What the task asks: Reproduce, exactly and in full, the records that follow, minus any pictures.

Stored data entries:
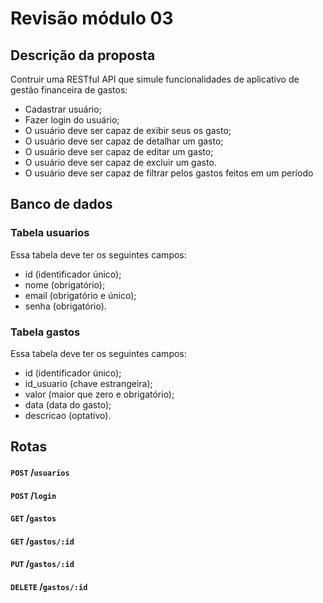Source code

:# Revisão módulo 03

## Descrição da proposta
Contruir uma RESTful API que simule funcionalidades de aplicativo de gestão financeira de gastos:

- Cadastrar usuário;
- Fazer login do usuário;
- O usuário deve ser capaz de exibir seus os gasto;
- O usuário deve ser capaz de detalhar um gasto;
- O usuário deve ser capaz de editar um gasto;
- O usuário deve ser capaz de excluir um gasto.
- O usuário deve ser capaz de filtrar pelos gastos feitos em um período
  
## Banco de dados

### Tabela usuarios
Essa tabela deve ter os seguintes campos:
- id (identificador único);
- nome (obrigatório);
- email (obrigatório e único);
- senha (obrigatório).

### Tabela gastos
Essa tabela deve ter os seguintes campos:
- id (identificador único);
- id_usuario (chave estrangeira);
- valor (maior que zero e obrigatório);
- data (data do gasto);
- descricao (optativo).

## Rotas

#### `POST` /`usuarios`
#### `POST` /`login`
#### `GET` /`gastos`
#### `GET` /`gastos/:id`
#### `PUT` /`gastos/:id`
#### `DELETE` /`gastos/:id`


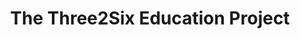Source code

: ---
  title: The Three2Six Education Project
  description: A bridging program for refugee children
  latitude: -26.171979
  longitude: 28.076848
  cards:
    - poi-033-card-001.md
    - poi-033-card-002.md
    - poi-033-card-003.md
    - poi-033-card-004.md
    - poi-033-card-005.md
    - poi-033-card-006.md
    - poi-033-card-007.md
  themes:
    - Marist Brothers' History
    - Ethos
    - Marcellin Champagnat
    - Grounds and Buildings
    - Learning
    - Traditions and Innovations
    - Socio-Political Context
    - Stories in the story
---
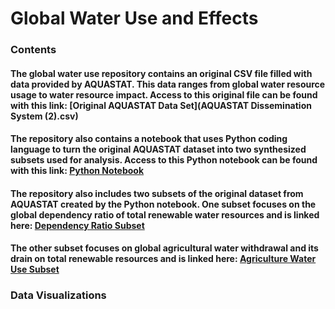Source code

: # **Global Water Use and Effects**
### **Contents**
#### The global water use repository contains an original CSV file filled with data provided by AQUASTAT. This data ranges from global water resource usage to water resource impact. Access to this original file can be found with this link: [Original AQUASTAT Data Set](AQUASTAT Dissemination System (2).csv)
#### The repository also contains a notebook that uses Python coding language to turn the original AQUASTAT dataset into two synthesized subsets used for analysis. Access to this Python notebook can be found with this link: [Python Notebook](PythonNotebook.ipynb)
#### The repository also includes two subsets of the original dataset from AQUASTAT created by the Python notebook. One subset focuses on the global dependency ratio of total renewable water resources and is linked here: [Dependency Ratio Subset](dependencyratio.csv) 
#### The other subset focuses on global agricultural water withdrawal and its drain on total renewable resources and is linked here: [Agriculture Water Use Subset](agriculturalwater.csv)
### **Data Visualizations**
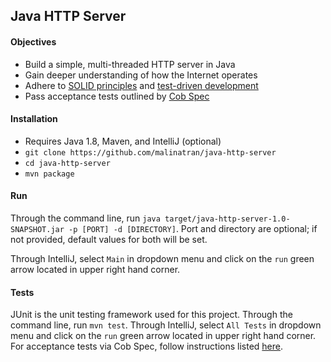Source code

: ## Java HTTP Server

#### Objectives
* Build a simple, multi-threaded HTTP server in Java
* Gain deeper understanding of how the Internet operates
* Adhere to [SOLID principles](https://www.wikiwand.com/en/SOLID_(object-oriented_design)) and [test-driven development](https://www.wikiwand.com/en/Test-driven_development)
* Pass acceptance tests outlined by [Cob Spec](http://github.com/8thlight/cobspec)

#### Installation
- Requires Java 1.8, Maven, and IntelliJ (optional)
- `git clone https://github.com/malinatran/java-http-server`
- `cd java-http-server`
- `mvn package`

#### Run
Through the command line, run `java target/java-http-server-1.0-SNAPSHOT.jar -p [PORT] -d [DIRECTORY]`. Port and directory are optional; if not provided, default values for both will be set.

Through IntelliJ, select `Main` in dropdown menu and click on the `run` green arrow located in upper right hand corner.

#### Tests
JUnit is the unit testing framework used for this project. Through the command line, run `mvn test`. Through IntelliJ, select `All Tests` in dropdown menu and click on the `run` green arrow located in upper right hand corner. For acceptance tests via Cob Spec, follow instructions listed [here](http://github.com/8thlight/cobspec).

Output of the task:
Source code

:# Revisão módulo 03

## Descrição da proposta
Contruir uma RESTful API que simule funcionalidades de aplicativo de gestão financeira de gastos:

- Cadastrar usuário;
- Fazer login do usuário;
- O usuário deve ser capaz de exibir seus os gasto;
- O usuário deve ser capaz de detalhar um gasto;
- O usuário deve ser capaz de editar um gasto;
- O usuário deve ser capaz de excluir um gasto.
- O usuário deve ser capaz de filtrar pelos gastos feitos em um período
  
## Banco de dados

### Tabela usuarios
Essa tabela deve ter os seguintes campos:
- id (identificador único);
- nome (obrigatório);
- email (obrigatório e único);
- senha (obrigatório).

### Tabela gastos
Essa tabela deve ter os seguintes campos:
- id (identificador único);
- id_usuario (chave estrangeira);
- valor (maior que zero e obrigatório);
- data (data do gasto);
- descricao (optativo).

## Rotas

#### `POST` /`usuarios`
#### `POST` /`login`
#### `GET` /`gastos`
#### `GET` /`gastos/:id`
#### `PUT` /`gastos/:id`
#### `DELETE` /`gastos/:id`


Source code

: ---
  title: The Three2Six Education Project
  description: A bridging program for refugee children
  latitude: -26.171979
  longitude: 28.076848
  cards:
    - poi-033-card-001.md
    - poi-033-card-002.md
    - poi-033-card-003.md
    - poi-033-card-004.md
    - poi-033-card-005.md
    - poi-033-card-006.md
    - poi-033-card-007.md
  themes:
    - Marist Brothers' History
    - Ethos
    - Marcellin Champagnat
    - Grounds and Buildings
    - Learning
    - Traditions and Innovations
    - Socio-Political Context
    - Stories in the story
---
Source code

: # **Global Water Use and Effects**
### **Contents**
#### The global water use repository contains an original CSV file filled with data provided by AQUASTAT. This data ranges from global water resource usage to water resource impact. Access to this original file can be found with this link: [Original AQUASTAT Data Set](AQUASTAT Dissemination System (2).csv)
#### The repository also contains a notebook that uses Python coding language to turn the original AQUASTAT dataset into two synthesized subsets used for analysis. Access to this Python notebook can be found with this link: [Python Notebook](PythonNotebook.ipynb)
#### The repository also includes two subsets of the original dataset from AQUASTAT created by the Python notebook. One subset focuses on the global dependency ratio of total renewable water resources and is linked here: [Dependency Ratio Subset](dependencyratio.csv) 
#### The other subset focuses on global agricultural water withdrawal and its drain on total renewable resources and is linked here: [Agriculture Water Use Subset](agriculturalwater.csv)
### **Data Visualizations**
Source code

: ## Java HTTP Server

#### Objectives
* Build a simple, multi-threaded HTTP server in Java
* Gain deeper understanding of how the Internet operates
* Adhere to [SOLID principles](https://www.wikiwand.com/en/SOLID_(object-oriented_design)) and [test-driven development](https://www.wikiwand.com/en/Test-driven_development)
* Pass acceptance tests outlined by [Cob Spec](http://github.com/8thlight/cobspec)

#### Installation
- Requires Java 1.8, Maven, and IntelliJ (optional)
- `git clone https://github.com/malinatran/java-http-server`
- `cd java-http-server`
- `mvn package`

#### Run
Through the command line, run `java target/java-http-server-1.0-SNAPSHOT.jar -p [PORT] -d [DIRECTORY]`. Port and directory are optional; if not provided, default values for both will be set.

Through IntelliJ, select `Main` in dropdown menu and click on the `run` green arrow located in upper right hand corner.

#### Tests
JUnit is the unit testing framework used for this project. Through the command line, run `mvn test`. Through IntelliJ, select `All Tests` in dropdown menu and click on the `run` green arrow located in upper right hand corner. For acceptance tests via Cob Spec, follow instructions listed [here](http://github.com/8thlight/cobspec).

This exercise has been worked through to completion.